MS. PSAKI: Well, there’s several tranches of aid.
QUESTION: He didn’t say, “I’m going to change his calculations with humanitarian aid.”
MS. PSAKI: There are several components of changing the calculation. There’s --
QUESTION: How have you changed his calculations?
MS. PSAKI: We’re working with our partners to do just that. There are several tracks to that, as you know. There’s a political transition that I have an update for all of you on in terms of the meetings and what has happened there. That’s part of it. Part of it is also working with our international partners to continue to aid the opposition, continue to encourage them to unite and work together to strengthen their own front.

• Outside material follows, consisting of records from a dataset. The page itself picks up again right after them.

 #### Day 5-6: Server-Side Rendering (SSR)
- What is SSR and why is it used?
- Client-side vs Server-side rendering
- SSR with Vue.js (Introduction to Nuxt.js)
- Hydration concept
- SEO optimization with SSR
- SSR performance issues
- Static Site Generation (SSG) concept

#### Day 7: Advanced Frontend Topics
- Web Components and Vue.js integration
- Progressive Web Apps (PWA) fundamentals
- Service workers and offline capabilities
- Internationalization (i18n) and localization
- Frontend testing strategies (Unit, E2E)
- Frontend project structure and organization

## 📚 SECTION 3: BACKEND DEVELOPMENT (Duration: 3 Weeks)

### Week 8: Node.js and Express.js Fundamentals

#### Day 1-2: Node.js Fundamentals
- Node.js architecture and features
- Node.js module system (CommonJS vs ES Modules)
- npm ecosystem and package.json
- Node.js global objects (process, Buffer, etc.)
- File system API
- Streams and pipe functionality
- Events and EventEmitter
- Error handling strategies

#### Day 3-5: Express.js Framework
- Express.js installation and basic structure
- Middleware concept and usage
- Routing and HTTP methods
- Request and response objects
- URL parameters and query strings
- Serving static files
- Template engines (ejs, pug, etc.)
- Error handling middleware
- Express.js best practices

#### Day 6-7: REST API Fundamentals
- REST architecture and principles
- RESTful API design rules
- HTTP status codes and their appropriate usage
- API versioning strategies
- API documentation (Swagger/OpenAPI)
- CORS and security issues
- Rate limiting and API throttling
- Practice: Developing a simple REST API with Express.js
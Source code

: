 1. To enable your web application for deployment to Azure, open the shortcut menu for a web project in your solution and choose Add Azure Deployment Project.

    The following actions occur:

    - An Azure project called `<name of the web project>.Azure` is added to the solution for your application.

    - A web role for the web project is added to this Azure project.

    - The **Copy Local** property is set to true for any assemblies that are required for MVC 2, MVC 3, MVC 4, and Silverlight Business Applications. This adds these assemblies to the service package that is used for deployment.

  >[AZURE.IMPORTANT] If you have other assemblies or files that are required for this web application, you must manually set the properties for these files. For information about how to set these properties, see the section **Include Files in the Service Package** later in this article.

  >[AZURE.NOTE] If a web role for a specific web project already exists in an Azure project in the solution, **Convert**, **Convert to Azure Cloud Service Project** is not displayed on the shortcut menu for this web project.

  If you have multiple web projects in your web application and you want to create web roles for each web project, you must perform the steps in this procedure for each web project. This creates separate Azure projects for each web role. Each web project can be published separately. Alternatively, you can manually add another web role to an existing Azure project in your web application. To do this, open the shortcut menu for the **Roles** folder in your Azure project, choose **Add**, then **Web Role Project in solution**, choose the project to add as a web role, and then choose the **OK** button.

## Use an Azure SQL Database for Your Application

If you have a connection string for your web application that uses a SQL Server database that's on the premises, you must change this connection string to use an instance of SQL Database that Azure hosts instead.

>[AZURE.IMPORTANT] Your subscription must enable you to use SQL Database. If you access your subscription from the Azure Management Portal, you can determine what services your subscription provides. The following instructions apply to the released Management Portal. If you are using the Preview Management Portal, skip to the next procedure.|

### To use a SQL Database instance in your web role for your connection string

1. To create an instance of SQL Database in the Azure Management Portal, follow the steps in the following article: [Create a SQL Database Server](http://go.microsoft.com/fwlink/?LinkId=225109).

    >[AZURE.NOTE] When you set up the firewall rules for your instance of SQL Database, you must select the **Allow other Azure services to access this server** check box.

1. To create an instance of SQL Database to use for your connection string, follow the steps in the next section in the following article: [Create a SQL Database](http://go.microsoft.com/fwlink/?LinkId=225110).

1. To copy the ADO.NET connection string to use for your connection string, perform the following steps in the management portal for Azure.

QUESTION: And then on the military, that’s just a loss? You’ve got politics to talk about --
MS. PSAKI: Well, Brad, as I just mentioned --
QUESTION: -- so on a military ground (inaudible) --
MS. PSAKI: -- so let me just reiterate, the next tranche, which the Secretary talked about in Istanbul, part of that will be directed through the SMC. In terms of what that will be composed of, that will still be worked through the congressional process, and that’s something that we’re encouraging our international partners to do as well. There are a range of materials that will be included and are possibilities for that. We’re consulting with the SMC about what’s best going to help them on the ground.
QUESTION: But it’s still going to be non-lethal, right, this next tranche?

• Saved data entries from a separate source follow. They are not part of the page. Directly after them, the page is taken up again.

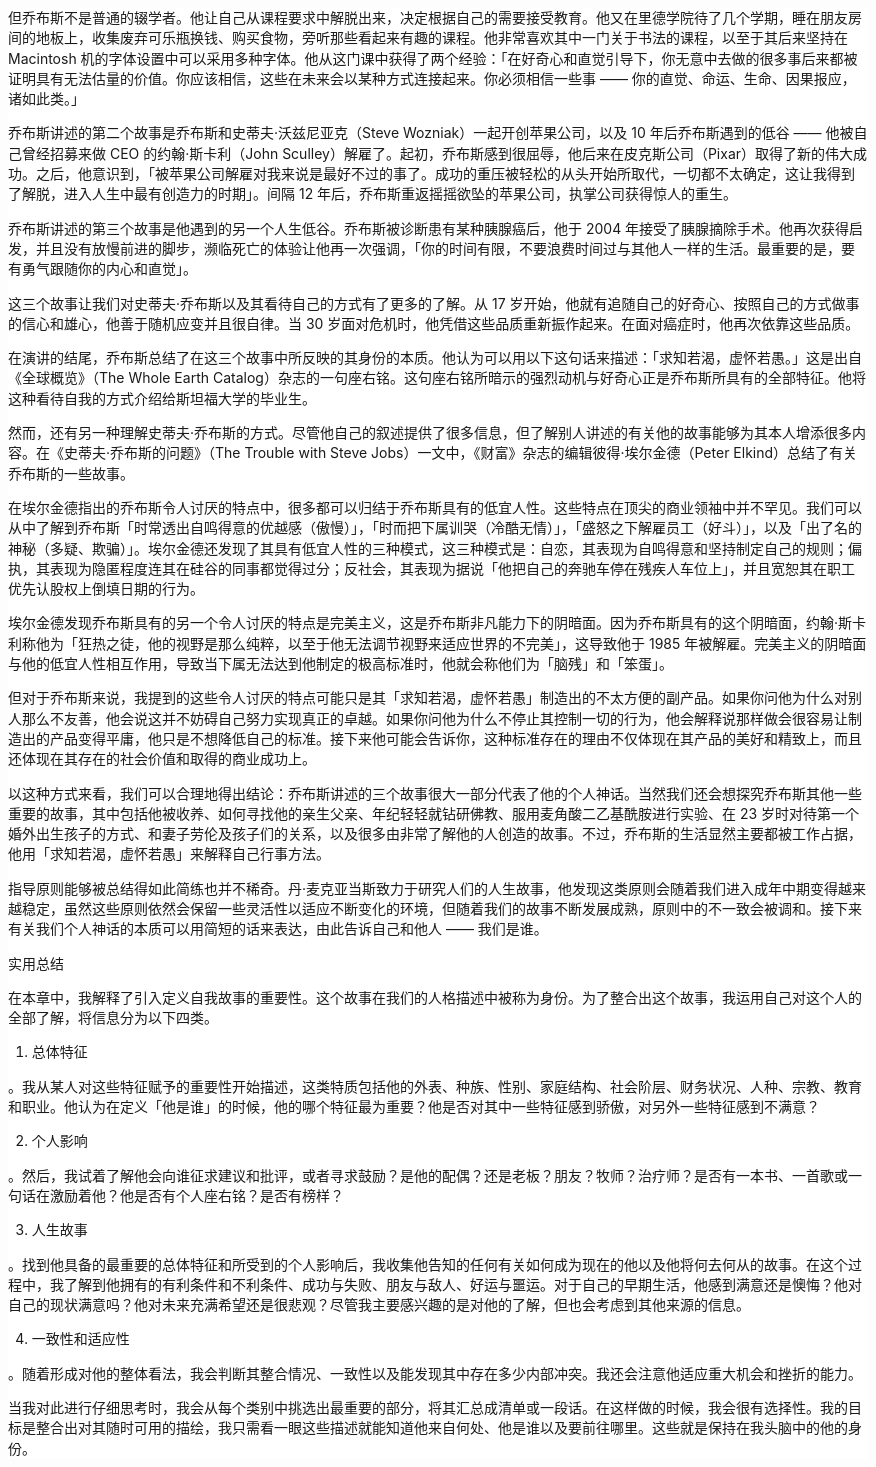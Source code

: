 但乔布斯不是普通的辍学者。他让自己从课程要求中解脱出来，决定根据自己的需要接受教育。他又在里德学院待了几个学期，睡在朋友房间的地板上，收集废弃可乐瓶换钱、购买食物，旁听那些看起来有趣的课程。他非常喜欢其中一门关于书法的课程，以至于其后来坚持在 Macintosh 机的字体设置中可以采用多种字体。他从这门课中获得了两个经验：「在好奇心和直觉引导下，你无意中去做的很多事后来都被证明具有无法估量的价值。你应该相信，这些在未来会以某种方式连接起来。你必须相信一些事 —— 你的直觉、命运、生命、因果报应，诸如此类。」

乔布斯讲述的第二个故事是乔布斯和史蒂夫·沃兹尼亚克（Steve Wozniak）一起开创苹果公司，以及 10 年后乔布斯遇到的低谷 —— 他被自己曾经招募来做 CEO 的约翰·斯卡利（John Sculley）解雇了。起初，乔布斯感到很屈辱，他后来在皮克斯公司（Pixar）取得了新的伟大成功。之后，他意识到，「被苹果公司解雇对我来说是最好不过的事了。成功的重压被轻松的从头开始所取代，一切都不太确定，这让我得到了解脱，进入人生中最有创造力的时期」。间隔 12 年后，乔布斯重返摇摇欲坠的苹果公司，执掌公司获得惊人的重生。

乔布斯讲述的第三个故事是他遇到的另一个人生低谷。乔布斯被诊断患有某种胰腺癌后，他于 2004 年接受了胰腺摘除手术。他再次获得启发，并且没有放慢前进的脚步，濒临死亡的体验让他再一次强调，「你的时间有限，不要浪费时间过与其他人一样的生活。最重要的是，要有勇气跟随你的内心和直觉」。

这三个故事让我们对史蒂夫·乔布斯以及其看待自己的方式有了更多的了解。从 17 岁开始，他就有追随自己的好奇心、按照自己的方式做事的信心和雄心，他善于随机应变并且很自律。当 30 岁面对危机时，他凭借这些品质重新振作起来。在面对癌症时，他再次依靠这些品质。

在演讲的结尾，乔布斯总结了在这三个故事中所反映的其身份的本质。他认为可以用以下这句话来描述：「求知若渴，虚怀若愚。」这是出自《全球概览》（The Whole Earth Catalog）杂志的一句座右铭。这句座右铭所暗示的强烈动机与好奇心正是乔布斯所具有的全部特征。他将这种看待自我的方式介绍给斯坦福大学的毕业生。

然而，还有另一种理解史蒂夫·乔布斯的方式。尽管他自己的叙述提供了很多信息，但了解别人讲述的有关他的故事能够为其本人增添很多内容。在《史蒂夫·乔布斯的问题》（The Trouble with Steve Jobs）一文中，《财富》杂志的编辑彼得·埃尔金德（Peter Elkind）总结了有关乔布斯的一些故事。

在埃尔金德指出的乔布斯令人讨厌的特点中，很多都可以归结于乔布斯具有的低宜人性。这些特点在顶尖的商业领袖中并不罕见。我们可以从中了解到乔布斯「时常透出自鸣得意的优越感（傲慢）」，「时而把下属训哭（冷酷无情）」，「盛怒之下解雇员工（好斗）」，以及「出了名的神秘（多疑、欺骗）」。埃尔金德还发现了其具有低宜人性的三种模式，这三种模式是：自恋，其表现为自鸣得意和坚持制定自己的规则；偏执，其表现为隐匿程度连其在硅谷的同事都觉得过分；反社会，其表现为据说「他把自己的奔驰车停在残疾人车位上」，并且宽恕其在职工优先认股权上倒填日期的行为。

埃尔金德发现乔布斯具有的另一个令人讨厌的特点是完美主义，这是乔布斯非凡能力下的阴暗面。因为乔布斯具有的这个阴暗面，约翰·斯卡利称他为「狂热之徒，他的视野是那么纯粹，以至于他无法调节视野来适应世界的不完美」，这导致他于 1985 年被解雇。完美主义的阴暗面与他的低宜人性相互作用，导致当下属无法达到他制定的极高标准时，他就会称他们为「脑残」和「笨蛋」。

但对于乔布斯来说，我提到的这些令人讨厌的特点可能只是其「求知若渴，虚怀若愚」制造出的不太方便的副产品。如果你问他为什么对别人那么不友善，他会说这并不妨碍自己努力实现真正的卓越。如果你问他为什么不停止其控制一切的行为，他会解释说那样做会很容易让制造出的产品变得平庸，他只是不想降低自己的标准。接下来他可能会告诉你，这种标准存在的理由不仅体现在其产品的美好和精致上，而且还体现在其存在的社会价值和取得的商业成功上。

以这种方式来看，我们可以合理地得出结论：乔布斯讲述的三个故事很大一部分代表了他的个人神话。当然我们还会想探究乔布斯其他一些重要的故事，其中包括他被收养、如何寻找他的亲生父亲、年纪轻轻就钻研佛教、服用麦角酸二乙基酰胺进行实验、在 23 岁时对待第一个婚外出生孩子的方式、和妻子劳伦及孩子们的关系，以及很多由非常了解他的人创造的故事。不过，乔布斯的生活显然主要都被工作占据，他用「求知若渴，虚怀若愚」来解释自己行事方法。

指导原则能够被总结得如此简练也并不稀奇。丹·麦克亚当斯致力于研究人们的人生故事，他发现这类原则会随着我们进入成年中期变得越来越稳定，虽然这些原则依然会保留一些灵活性以适应不断变化的环境，但随着我们的故事不断发展成熟，原则中的不一致会被调和。接下来有关我们个人神话的本质可以用简短的话来表达，由此告诉自己和他人 —— 我们是谁。

实用总结

在本章中，我解释了引入定义自我故事的重要性。这个故事在我们的人格描述中被称为身份。为了整合出这个故事，我运用自己对这个人的全部了解，将信息分为以下四类。

1. 总体特征

。我从某人对这些特征赋予的重要性开始描述，这类特质包括他的外表、种族、性别、家庭结构、社会阶层、财务状况、人种、宗教、教育和职业。他认为在定义「他是谁」的时候，他的哪个特征最为重要？他是否对其中一些特征感到骄傲，对另外一些特征感到不满意？

2. 个人影响

。然后，我试着了解他会向谁征求建议和批评，或者寻求鼓励？是他的配偶？还是老板？朋友？牧师？治疗师？是否有一本书、一首歌或一句话在激励着他？他是否有个人座右铭？是否有榜样？

3. 人生故事

。找到他具备的最重要的总体特征和所受到的个人影响后，我收集他告知的任何有关如何成为现在的他以及他将何去何从的故事。在这个过程中，我了解到他拥有的有利条件和不利条件、成功与失败、朋友与敌人、好运与噩运。对于自己的早期生活，他感到满意还是懊悔？他对自己的现状满意吗？他对未来充满希望还是很悲观？尽管我主要感兴趣的是对他的了解，但也会考虑到其他来源的信息。

4. 一致性和适应性

。随着形成对他的整体看法，我会判断其整合情况、一致性以及能发现其中存在多少内部冲突。我还会注意他适应重大机会和挫折的能力。

当我对此进行仔细思考时，我会从每个类别中挑选出最重要的部分，将其汇总成清单或一段话。在这样做的时候，我会很有选择性。我的目标是整合出对其随时可用的描绘，我只需看一眼这些描述就能知道他来自何处、他是谁以及要前往哪里。这些就是保持在我头脑中的他的身份。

MS. PSAKI: Yes, that is – it is non-lethal aid, mm-hmm. That was announced in Istanbul.
QUESTION: On the chemical weapon issue, yesterday, French Foreign Minister said that now, French Government has no doubt that the Syrian regime used sarin gas. Do you have trust and confidence in French authorities?
MS. PSAKI: Well, we talked about this a little bit yesterday. I don’t know that I have much more new to say, but let me just reiterate what I said. As we’ve said, we have been providing relevant information to the United Nations. We’ve been cooperating with our partners, including, of course, the French and other allies, about information that we all have. This is a report that we’re not going to evaluate in public, but certainly we continue to focus on nailing down the facts, just as the President said just a few weeks ago.
QUESTION: And you also made a parallel yesterday between Iraq and Syria. Do you recall in any time during the Iraq War this kind of high official from your allies came out and said that they have no doubt there was a WMD in Iraq?
MS. PSAKI: Again, I’m not going to go through a historical context here.
QUESTION: You brought it up yesterday.
MS. PSAKI: Let me just reiterate what I said yesterday. I did, and I said it has impacted our own commitment to determining the facts before we take further steps. It was certainly a lesson for us. It is something that we have been reflective on. And we’re doing everything possible to work with our allies, contribute to the UN investigation, and finalize the facts on the ground.
QUESTION: One question – one final question: You talk about Qusayr, about foreign fighters in Qusayr. But according to firsthand witnesses, the same thing is going on in eastern Gota, which is the eastern part of Damascus, from Afghanis to Iraqis to Hezbollah to Irans are all flocking there, and the situation on the ground militarily are worsening by day, and they are predicting same thing is happening in eastern Gota what happened in Qusayr. Are you going to take any kind of – anything different than – you obviously failed in Qusayr preventing falling into the regime hands.
MS. PSAKI: This is a fight between the Syrian people. Obviously, we are committed to helping the opposition. We have taken steps over the past couple of months to increase aid, to help the opposition, to work – help them move towards a political transition. And we’ve continued to encourage our allies to also help the opposition succeed here.
This is a challenging situation on the ground, there’s no question. Let me reiterate that we’re concerned about the influx of all foreign fighters regardless of what side they’re fighting on, whether – and the influx of – and the overflow of this fight into neighboring countries. That’s something we’re greatly concerned about. We have expressed that to the opposition as well.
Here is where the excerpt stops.